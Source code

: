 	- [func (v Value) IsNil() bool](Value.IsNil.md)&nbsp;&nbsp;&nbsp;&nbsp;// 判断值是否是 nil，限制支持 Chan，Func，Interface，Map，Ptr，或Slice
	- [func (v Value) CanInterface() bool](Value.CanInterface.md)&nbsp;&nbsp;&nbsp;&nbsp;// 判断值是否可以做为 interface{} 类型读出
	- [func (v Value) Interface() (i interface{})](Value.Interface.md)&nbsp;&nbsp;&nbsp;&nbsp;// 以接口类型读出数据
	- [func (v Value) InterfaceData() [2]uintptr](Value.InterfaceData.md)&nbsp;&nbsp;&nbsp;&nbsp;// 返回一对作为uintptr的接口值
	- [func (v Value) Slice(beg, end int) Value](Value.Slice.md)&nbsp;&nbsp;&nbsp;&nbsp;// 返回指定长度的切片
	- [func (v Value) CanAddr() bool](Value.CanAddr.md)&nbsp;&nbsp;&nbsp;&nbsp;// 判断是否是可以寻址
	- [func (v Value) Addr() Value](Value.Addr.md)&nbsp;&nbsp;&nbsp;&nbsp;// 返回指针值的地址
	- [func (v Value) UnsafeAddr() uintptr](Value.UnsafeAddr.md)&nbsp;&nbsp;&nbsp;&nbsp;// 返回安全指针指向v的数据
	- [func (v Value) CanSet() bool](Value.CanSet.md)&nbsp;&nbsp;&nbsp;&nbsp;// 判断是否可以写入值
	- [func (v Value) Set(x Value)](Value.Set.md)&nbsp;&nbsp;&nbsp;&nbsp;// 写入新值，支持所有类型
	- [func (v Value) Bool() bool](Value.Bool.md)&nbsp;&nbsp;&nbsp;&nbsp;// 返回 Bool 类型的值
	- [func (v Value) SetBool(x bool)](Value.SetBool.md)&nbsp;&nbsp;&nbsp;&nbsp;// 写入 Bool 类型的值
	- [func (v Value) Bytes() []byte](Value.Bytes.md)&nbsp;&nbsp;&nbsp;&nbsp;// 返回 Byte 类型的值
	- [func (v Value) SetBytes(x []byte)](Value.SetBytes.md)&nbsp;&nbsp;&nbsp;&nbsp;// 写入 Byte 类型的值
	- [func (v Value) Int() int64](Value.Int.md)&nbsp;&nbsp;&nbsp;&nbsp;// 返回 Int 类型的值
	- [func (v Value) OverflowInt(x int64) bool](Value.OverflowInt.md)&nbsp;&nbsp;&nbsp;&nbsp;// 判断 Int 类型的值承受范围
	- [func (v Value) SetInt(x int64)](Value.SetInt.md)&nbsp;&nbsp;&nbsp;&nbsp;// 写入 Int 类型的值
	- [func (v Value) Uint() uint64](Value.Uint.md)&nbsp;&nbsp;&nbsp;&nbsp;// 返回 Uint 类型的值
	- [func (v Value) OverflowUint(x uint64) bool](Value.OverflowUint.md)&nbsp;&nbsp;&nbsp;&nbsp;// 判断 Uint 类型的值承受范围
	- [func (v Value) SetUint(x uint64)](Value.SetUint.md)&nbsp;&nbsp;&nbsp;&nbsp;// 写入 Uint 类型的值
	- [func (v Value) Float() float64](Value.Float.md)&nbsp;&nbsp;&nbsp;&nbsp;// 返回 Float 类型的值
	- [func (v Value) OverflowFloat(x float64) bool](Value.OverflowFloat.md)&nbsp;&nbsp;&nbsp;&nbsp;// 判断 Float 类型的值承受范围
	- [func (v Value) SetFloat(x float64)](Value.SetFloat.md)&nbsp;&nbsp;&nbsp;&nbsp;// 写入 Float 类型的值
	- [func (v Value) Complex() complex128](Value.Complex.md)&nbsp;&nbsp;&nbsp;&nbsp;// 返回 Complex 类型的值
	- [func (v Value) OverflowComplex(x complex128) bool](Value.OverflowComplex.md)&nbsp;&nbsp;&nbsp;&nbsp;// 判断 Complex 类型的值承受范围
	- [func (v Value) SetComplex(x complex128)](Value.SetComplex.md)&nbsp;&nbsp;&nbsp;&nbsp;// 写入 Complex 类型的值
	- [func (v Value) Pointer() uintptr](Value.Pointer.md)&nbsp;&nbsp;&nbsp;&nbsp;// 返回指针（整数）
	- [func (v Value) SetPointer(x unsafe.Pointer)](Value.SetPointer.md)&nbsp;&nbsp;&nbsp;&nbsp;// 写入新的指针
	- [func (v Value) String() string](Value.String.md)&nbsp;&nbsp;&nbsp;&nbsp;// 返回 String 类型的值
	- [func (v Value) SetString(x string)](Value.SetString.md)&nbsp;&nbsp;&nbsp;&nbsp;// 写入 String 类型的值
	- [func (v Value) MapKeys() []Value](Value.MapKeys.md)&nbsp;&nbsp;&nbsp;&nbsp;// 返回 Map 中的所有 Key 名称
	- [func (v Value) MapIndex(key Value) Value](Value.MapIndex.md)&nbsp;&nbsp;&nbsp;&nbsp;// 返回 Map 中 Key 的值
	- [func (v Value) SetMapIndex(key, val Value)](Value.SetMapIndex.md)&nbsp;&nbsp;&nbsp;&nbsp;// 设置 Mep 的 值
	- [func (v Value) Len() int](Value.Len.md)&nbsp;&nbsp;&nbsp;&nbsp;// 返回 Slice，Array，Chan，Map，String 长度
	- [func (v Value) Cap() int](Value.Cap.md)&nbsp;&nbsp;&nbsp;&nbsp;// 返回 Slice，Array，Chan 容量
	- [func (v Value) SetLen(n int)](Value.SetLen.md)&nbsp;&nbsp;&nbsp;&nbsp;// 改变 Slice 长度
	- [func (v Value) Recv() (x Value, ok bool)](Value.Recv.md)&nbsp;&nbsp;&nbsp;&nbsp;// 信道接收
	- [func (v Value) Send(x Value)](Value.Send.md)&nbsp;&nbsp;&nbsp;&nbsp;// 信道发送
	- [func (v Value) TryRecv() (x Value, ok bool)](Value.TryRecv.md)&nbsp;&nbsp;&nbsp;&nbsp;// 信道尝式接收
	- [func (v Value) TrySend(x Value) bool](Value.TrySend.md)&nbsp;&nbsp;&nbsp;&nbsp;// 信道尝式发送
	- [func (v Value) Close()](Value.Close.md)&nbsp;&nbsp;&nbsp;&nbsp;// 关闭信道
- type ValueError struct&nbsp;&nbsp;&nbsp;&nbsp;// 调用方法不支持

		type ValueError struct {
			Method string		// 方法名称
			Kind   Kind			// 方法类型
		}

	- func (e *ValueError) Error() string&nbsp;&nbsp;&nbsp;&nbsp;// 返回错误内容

========================================================================

== TO DO ==
In the records above, each line with the string "Complex" should be copied.

== SOLUTION TO THIS EXERCISE ==
	- [func (v Value) Complex() complex128](Value.Complex.md)&nbsp;&nbsp;&nbsp;&nbsp;// 返回 Complex 类型的值
	- [func (v Value) OverflowComplex(x complex128) bool](Value.OverflowComplex.md)&nbsp;&nbsp;&nbsp;&nbsp;// 判断 Complex 类型的值承受范围
	- [func (v Value) SetComplex(x complex128)](Value.SetComplex.md)&nbsp;&nbsp;&nbsp;&nbsp;// 写入 Complex 类型的值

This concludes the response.